Work through the data and say how many lines contain "frac". The number alone is the answer.
***** Supplied material *****
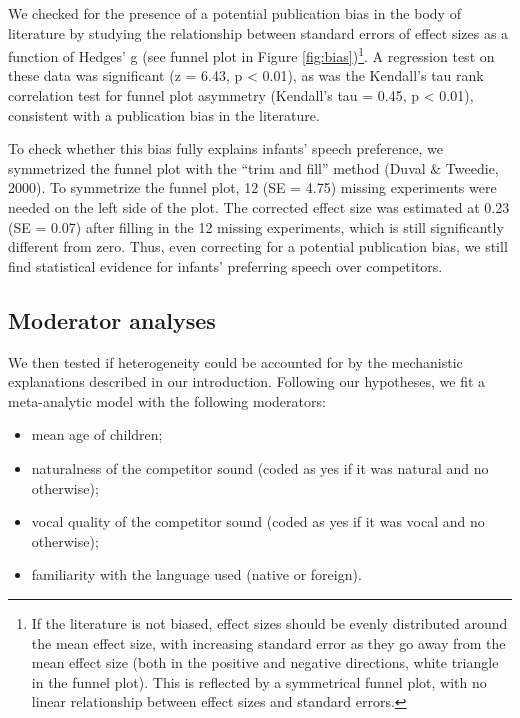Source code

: \documentclass[
  english,
  man]{apa6}
\providecommand{\tightlist}{%
  \setlength{\itemsep}{0pt}\setlength{\parskip}{0pt}}
\begin{document}
We checked for the presence of a potential publication bias in the body of literature by studying the relationship between standard errors of effect sizes as a function of Hedges' g (see funnel plot in Figure \ref{fig:bias})\footnote{If the literature is not biased, effect sizes should be evenly distributed around the mean effect size, with increasing standard error as they go away from the mean effect size (both in the positive and negative directions, white triangle in the funnel plot). This is reflected by a symmetrical funnel plot, with no linear relationship between effect sizes and standard errors.}. A regression test on these data was significant (z = 6.43, p \textless{} 0.01), as was the Kendall's tau rank correlation test for funnel plot asymmetry (Kendall's tau = 0.45, p \textless{} 0.01), consistent with a publication bias in the literature.

To check whether this bias fully explains infants' speech preference, we symmetrized the funnel plot with the ``trim and fill'' method (Duval \& Tweedie, 2000). To symmetrize the funnel plot, 12 (SE = 4.75) missing experiments were needed on the left side of the plot. The corrected effect size was estimated at 0.23 (SE = 0.07) after filling in the 12 missing experiments, which is still significantly different from zero. Thus, even correcting for a potential publication bias, we still find statistical evidence for infants' preferring speech over competitors.

\hypertarget{moderator-analyses}{%
\subsection{Moderator analyses}\label{moderator-analyses}}

We then tested if heterogeneity could be accounted for by the mechanistic explanations described in our introduction. Following our hypotheses, we fit a meta-analytic model with the following moderators:

\begin{itemize}
\tightlist
\item
  mean age of children;
\item
  naturalness of the competitor sound (coded as yes if it was natural and no otherwise);
\item
  vocal quality of the competitor sound (coded as yes if it was vocal and no otherwise);
\item
  familiarity with the language used (native or foreign).
\end{itemize}
\end{document}
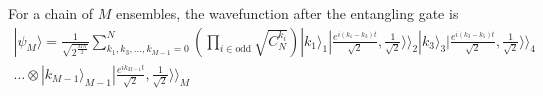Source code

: \documentclass{WileyMSP-template}
\begin{document}




For a chain of $ M $ ensembles, the wavefunction after the entangling gate is
%
\begin{multline}
|\psi_M \rangle=\frac{1}{\sqrt{2^{\frac{MN}{2}}}}\sum_{k_1,k_3,\ldots,k_{M-1}=0}^{N} \left( \prod_{i \in \text{odd}} \sqrt{ C^{k_i}_{N}}  \right) %
| k_1 \rangle_1  |\frac{e^{i(k_{1}-k_{3})t}}{\sqrt{2}},\frac{1}{\sqrt{2}}\rangle\rangle_2 | k_3 \rangle_3
|\frac{e^{i(k_{3}-k_{5})t}}{\sqrt{2}},\frac{1}{\sqrt{2}}\rangle\rangle_4  \\
\dots \otimes  | k_{M-1} \rangle_{M-1} |\frac{e^{ik_{M-1}t}}{\sqrt{2}},\frac{1}{\sqrt{2}}\rangle\rangle_{M}
\label{evenpsiM}
\end{multline}
\end{document}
*****
* Result for this exercise: 4